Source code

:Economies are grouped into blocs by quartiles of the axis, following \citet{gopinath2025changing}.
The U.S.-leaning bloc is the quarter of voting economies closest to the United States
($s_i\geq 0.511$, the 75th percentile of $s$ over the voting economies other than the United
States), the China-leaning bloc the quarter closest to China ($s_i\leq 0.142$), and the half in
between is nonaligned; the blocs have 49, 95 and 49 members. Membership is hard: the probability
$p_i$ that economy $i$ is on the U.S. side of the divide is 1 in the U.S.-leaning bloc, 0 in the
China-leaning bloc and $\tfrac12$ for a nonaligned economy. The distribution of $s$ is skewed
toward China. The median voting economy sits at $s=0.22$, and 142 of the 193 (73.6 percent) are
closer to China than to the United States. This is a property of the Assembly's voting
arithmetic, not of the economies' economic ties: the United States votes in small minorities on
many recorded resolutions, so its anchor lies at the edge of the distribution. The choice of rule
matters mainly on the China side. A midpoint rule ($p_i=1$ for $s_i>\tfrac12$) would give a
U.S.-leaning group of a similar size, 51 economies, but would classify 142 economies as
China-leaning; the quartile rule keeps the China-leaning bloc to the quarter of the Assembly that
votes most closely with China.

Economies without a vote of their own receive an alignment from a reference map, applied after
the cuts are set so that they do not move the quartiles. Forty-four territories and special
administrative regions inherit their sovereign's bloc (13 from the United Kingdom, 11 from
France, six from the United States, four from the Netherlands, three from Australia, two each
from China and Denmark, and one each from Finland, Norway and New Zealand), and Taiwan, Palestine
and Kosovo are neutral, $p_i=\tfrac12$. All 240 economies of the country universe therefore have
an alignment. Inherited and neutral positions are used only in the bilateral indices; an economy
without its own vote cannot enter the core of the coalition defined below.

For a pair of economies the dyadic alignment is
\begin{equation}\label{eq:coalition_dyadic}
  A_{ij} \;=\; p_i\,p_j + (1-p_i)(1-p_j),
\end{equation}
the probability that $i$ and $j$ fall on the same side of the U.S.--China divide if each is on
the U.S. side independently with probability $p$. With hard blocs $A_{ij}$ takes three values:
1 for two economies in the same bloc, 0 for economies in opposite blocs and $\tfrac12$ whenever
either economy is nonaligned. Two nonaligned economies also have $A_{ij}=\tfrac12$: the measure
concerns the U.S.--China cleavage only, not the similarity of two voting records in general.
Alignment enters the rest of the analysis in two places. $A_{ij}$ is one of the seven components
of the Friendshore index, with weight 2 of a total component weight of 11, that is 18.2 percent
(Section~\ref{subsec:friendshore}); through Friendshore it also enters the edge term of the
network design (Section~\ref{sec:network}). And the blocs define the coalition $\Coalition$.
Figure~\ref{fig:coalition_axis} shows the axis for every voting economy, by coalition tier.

## About this exercise:
Reproduce, word for word and in full, only the lines above that start at the line with "administrative regions inherit" and run through the line with "either economy is", both ends included.

## Written answer:
administrative regions inherit their sovereign's bloc (13 from the United Kingdom, 11 from
France, six from the United States, four from the Netherlands, three from Australia, two each
from China and Denmark, and one each from Finland, Norway and New Zealand), and Taiwan, Palestine
and Kosovo are neutral, $p_i=\tfrac12$. All 240 economies of the country universe therefore have
an alignment. Inherited and neutral positions are used only in the bilateral indices; an economy
without its own vote cannot enter the core of the coalition defined below.

For a pair of economies the dyadic alignment is
\begin{equation}\label{eq:coalition_dyadic}
  A_{ij} \;=\; p_i\,p_j + (1-p_i)(1-p_j),
\end{equation}
the probability that $i$ and $j$ fall on the same side of the U.S.--China divide if each is on
the U.S. side independently with probability $p$. With hard blocs $A_{ij}$ takes three values:
1 for two economies in the same bloc, 0 for economies in opposite blocs and $\tfrac12$ whenever
either economy is nonaligned. Two nonaligned economies also have $A_{ij}=\tfrac12$: the measure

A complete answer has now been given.